*Directions:* Transcribe, word for word and without additions, each line below from the one containing "### describe\_upload\_buffer" through the one containing "Account Identifier for the Entity. |", both ends included.

*Data:*
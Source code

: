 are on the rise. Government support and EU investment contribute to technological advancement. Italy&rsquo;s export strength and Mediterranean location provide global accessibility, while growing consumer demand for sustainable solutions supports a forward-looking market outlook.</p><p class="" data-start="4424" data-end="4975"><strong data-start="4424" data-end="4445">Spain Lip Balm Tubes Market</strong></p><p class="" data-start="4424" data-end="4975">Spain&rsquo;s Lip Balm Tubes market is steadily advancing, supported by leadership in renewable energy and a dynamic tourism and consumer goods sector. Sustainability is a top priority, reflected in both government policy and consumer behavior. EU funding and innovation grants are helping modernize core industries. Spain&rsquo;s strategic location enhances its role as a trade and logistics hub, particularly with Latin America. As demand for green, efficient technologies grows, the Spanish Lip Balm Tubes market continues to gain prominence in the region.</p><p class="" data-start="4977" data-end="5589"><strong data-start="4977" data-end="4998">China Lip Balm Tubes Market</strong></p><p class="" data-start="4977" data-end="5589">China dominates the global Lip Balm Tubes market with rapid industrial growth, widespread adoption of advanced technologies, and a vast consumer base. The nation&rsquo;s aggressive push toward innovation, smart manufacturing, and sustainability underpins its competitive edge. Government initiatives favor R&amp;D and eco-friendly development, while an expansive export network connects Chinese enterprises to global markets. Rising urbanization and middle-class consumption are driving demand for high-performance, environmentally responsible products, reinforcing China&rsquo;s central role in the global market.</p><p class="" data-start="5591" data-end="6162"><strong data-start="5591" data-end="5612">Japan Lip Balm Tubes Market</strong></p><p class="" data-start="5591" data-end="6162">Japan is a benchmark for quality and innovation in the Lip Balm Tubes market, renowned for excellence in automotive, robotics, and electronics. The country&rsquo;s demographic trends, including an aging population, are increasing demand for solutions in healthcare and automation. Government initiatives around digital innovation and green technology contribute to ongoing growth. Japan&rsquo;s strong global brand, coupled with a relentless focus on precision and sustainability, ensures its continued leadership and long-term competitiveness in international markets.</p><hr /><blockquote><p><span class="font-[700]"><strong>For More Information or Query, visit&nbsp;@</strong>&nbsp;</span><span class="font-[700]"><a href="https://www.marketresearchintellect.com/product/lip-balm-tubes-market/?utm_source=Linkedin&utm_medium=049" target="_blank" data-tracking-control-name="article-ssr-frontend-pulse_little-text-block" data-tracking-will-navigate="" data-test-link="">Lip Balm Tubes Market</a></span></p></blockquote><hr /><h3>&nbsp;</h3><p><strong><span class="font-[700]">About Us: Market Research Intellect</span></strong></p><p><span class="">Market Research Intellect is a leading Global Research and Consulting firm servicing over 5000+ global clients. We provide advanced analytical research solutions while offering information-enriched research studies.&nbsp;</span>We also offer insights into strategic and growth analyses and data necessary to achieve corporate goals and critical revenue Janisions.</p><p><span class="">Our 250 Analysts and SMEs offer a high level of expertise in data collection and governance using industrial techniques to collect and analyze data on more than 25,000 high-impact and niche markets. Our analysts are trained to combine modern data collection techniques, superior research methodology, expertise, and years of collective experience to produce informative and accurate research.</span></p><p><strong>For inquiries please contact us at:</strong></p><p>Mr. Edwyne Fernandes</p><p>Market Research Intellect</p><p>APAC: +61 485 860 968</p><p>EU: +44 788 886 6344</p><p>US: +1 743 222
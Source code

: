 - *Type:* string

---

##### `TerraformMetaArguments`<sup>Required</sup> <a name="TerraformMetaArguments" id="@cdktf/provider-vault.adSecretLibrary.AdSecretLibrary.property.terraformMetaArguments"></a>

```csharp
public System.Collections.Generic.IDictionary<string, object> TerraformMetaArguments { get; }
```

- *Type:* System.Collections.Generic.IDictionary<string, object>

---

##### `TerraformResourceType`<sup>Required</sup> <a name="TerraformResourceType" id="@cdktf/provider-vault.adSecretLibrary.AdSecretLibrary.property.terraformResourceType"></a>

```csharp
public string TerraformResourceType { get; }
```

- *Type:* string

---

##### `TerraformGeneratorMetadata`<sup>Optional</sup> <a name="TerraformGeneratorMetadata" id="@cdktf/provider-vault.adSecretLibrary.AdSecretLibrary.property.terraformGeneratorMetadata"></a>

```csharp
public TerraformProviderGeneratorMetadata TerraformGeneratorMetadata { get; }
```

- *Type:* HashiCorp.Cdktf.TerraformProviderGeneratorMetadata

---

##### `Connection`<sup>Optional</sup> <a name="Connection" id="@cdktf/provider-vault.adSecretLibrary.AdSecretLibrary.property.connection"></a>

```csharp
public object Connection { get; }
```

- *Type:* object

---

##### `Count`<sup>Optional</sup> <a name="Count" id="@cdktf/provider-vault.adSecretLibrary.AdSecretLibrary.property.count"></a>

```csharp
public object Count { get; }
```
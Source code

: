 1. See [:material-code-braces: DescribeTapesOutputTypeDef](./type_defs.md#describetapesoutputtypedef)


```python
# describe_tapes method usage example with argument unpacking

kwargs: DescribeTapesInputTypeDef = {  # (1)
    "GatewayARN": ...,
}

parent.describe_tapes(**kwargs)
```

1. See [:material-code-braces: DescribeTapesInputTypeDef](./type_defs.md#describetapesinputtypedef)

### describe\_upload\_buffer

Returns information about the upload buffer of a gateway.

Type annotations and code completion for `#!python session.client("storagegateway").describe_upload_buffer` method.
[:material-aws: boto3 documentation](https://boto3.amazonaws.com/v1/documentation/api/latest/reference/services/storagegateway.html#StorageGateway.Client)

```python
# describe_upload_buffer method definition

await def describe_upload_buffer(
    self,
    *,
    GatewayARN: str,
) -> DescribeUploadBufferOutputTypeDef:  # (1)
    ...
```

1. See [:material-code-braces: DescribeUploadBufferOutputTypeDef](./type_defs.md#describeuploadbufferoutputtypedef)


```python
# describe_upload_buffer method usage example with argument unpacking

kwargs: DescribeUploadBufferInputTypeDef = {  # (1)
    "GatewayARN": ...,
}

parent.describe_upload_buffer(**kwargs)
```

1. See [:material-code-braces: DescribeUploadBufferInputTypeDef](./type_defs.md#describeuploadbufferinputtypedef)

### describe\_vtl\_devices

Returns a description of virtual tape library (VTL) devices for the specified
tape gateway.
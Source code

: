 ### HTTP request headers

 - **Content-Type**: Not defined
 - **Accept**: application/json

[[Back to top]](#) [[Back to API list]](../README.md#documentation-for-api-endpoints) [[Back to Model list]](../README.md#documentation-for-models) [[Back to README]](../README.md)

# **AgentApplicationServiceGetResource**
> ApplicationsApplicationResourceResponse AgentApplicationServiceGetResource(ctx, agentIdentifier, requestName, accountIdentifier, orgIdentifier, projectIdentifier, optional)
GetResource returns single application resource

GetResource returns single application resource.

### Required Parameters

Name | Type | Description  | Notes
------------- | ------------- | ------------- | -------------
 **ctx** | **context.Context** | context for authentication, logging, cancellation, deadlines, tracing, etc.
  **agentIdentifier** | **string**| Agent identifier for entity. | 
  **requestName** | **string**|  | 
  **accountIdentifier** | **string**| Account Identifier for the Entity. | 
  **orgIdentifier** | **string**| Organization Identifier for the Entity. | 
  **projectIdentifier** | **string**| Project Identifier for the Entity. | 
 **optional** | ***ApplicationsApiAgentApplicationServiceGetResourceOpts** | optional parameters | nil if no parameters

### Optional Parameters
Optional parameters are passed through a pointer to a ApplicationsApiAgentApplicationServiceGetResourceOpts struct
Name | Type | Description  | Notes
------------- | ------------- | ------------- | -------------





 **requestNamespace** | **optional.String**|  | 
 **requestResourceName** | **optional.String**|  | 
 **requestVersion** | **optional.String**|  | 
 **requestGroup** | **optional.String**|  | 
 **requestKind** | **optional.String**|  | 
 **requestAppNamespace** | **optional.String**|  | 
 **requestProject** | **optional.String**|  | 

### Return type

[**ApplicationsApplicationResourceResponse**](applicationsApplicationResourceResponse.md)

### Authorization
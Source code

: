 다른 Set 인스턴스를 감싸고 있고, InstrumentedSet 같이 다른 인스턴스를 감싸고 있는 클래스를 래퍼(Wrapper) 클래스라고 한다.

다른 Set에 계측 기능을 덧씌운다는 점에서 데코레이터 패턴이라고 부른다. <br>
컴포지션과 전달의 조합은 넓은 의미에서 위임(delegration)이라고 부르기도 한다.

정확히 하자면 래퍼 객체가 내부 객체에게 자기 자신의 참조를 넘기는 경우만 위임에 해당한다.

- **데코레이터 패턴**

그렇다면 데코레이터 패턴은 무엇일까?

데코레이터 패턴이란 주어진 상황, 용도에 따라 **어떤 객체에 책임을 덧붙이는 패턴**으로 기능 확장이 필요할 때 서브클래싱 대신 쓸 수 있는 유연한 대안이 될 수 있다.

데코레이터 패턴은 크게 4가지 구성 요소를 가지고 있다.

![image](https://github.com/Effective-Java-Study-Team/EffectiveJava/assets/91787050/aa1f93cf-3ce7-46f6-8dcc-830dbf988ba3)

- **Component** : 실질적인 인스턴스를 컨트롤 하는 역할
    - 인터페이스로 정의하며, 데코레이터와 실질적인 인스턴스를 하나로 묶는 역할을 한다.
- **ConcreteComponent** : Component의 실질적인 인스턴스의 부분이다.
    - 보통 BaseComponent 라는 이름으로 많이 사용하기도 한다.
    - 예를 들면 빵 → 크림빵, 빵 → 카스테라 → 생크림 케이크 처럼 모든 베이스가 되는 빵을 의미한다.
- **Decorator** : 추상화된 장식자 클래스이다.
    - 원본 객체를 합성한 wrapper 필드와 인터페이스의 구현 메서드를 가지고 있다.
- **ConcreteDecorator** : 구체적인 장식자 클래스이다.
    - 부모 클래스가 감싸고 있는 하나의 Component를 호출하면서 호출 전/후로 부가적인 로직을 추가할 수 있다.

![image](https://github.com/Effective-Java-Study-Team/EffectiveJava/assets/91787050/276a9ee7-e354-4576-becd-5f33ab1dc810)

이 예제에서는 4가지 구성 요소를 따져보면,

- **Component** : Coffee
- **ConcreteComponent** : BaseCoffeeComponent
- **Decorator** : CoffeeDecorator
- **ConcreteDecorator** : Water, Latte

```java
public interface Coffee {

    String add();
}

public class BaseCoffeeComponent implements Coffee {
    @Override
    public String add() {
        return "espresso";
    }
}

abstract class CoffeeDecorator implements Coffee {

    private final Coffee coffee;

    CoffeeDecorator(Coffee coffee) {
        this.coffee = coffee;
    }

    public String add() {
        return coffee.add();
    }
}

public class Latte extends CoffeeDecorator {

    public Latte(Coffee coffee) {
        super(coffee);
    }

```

*Answer box:*
### describe\_upload\_buffer

Returns information about the upload buffer of a gateway.

Type annotations and code completion for `#!python session.client("storagegateway").describe_upload_buffer` method.
[:material-aws: boto3 documentation](https://boto3.amazonaws.com/v1/documentation/api/latest/reference/services/storagegateway.html#StorageGateway.Client)

```python
# describe_upload_buffer method definition

await def describe_upload_buffer(
    self,
    *,
    GatewayARN: str,
) -> DescribeUploadBufferOutputTypeDef:  # (1)
    ...
```

1. See [:material-code-braces: DescribeUploadBufferOutputTypeDef](./type_defs.md#describeuploadbufferoutputtypedef)


```python
# describe_upload_buffer method usage example with argument unpacking

kwargs: DescribeUploadBufferInputTypeDef = {  # (1)
    "GatewayARN": ...,
}

parent.describe_upload_buffer(**kwargs)
```

1. See [:material-code-braces: DescribeUploadBufferInputTypeDef](./type_defs.md#describeuploadbufferinputtypedef)

### describe\_vtl\_devices

Returns a description of virtual tape library (VTL) devices for the specified
tape gateway.
Source code

: ### HTTP request headers

 - **Content-Type**: Not defined
 - **Accept**: application/json

[[Back to top]](#) [[Back to API list]](../README.md#documentation-for-api-endpoints) [[Back to Model list]](../README.md#documentation-for-models) [[Back to README]](../README.md)

# **AgentApplicationServiceGetResource**
> ApplicationsApplicationResourceResponse AgentApplicationServiceGetResource(ctx, agentIdentifier, requestName, accountIdentifier, orgIdentifier, projectIdentifier, optional)
GetResource returns single application resource

GetResource returns single application resource.

### Required Parameters

Name | Type | Description  | Notes
------------- | ------------- | ------------- | -------------
 **ctx** | **context.Context** | context for authentication, logging, cancellation, deadlines, tracing, etc.
  **agentIdentifier** | **string**| Agent identifier for entity. | 
  **requestName** | **string**|  | 
  **accountIdentifier** | **string**| Account Identifier for the Entity. | 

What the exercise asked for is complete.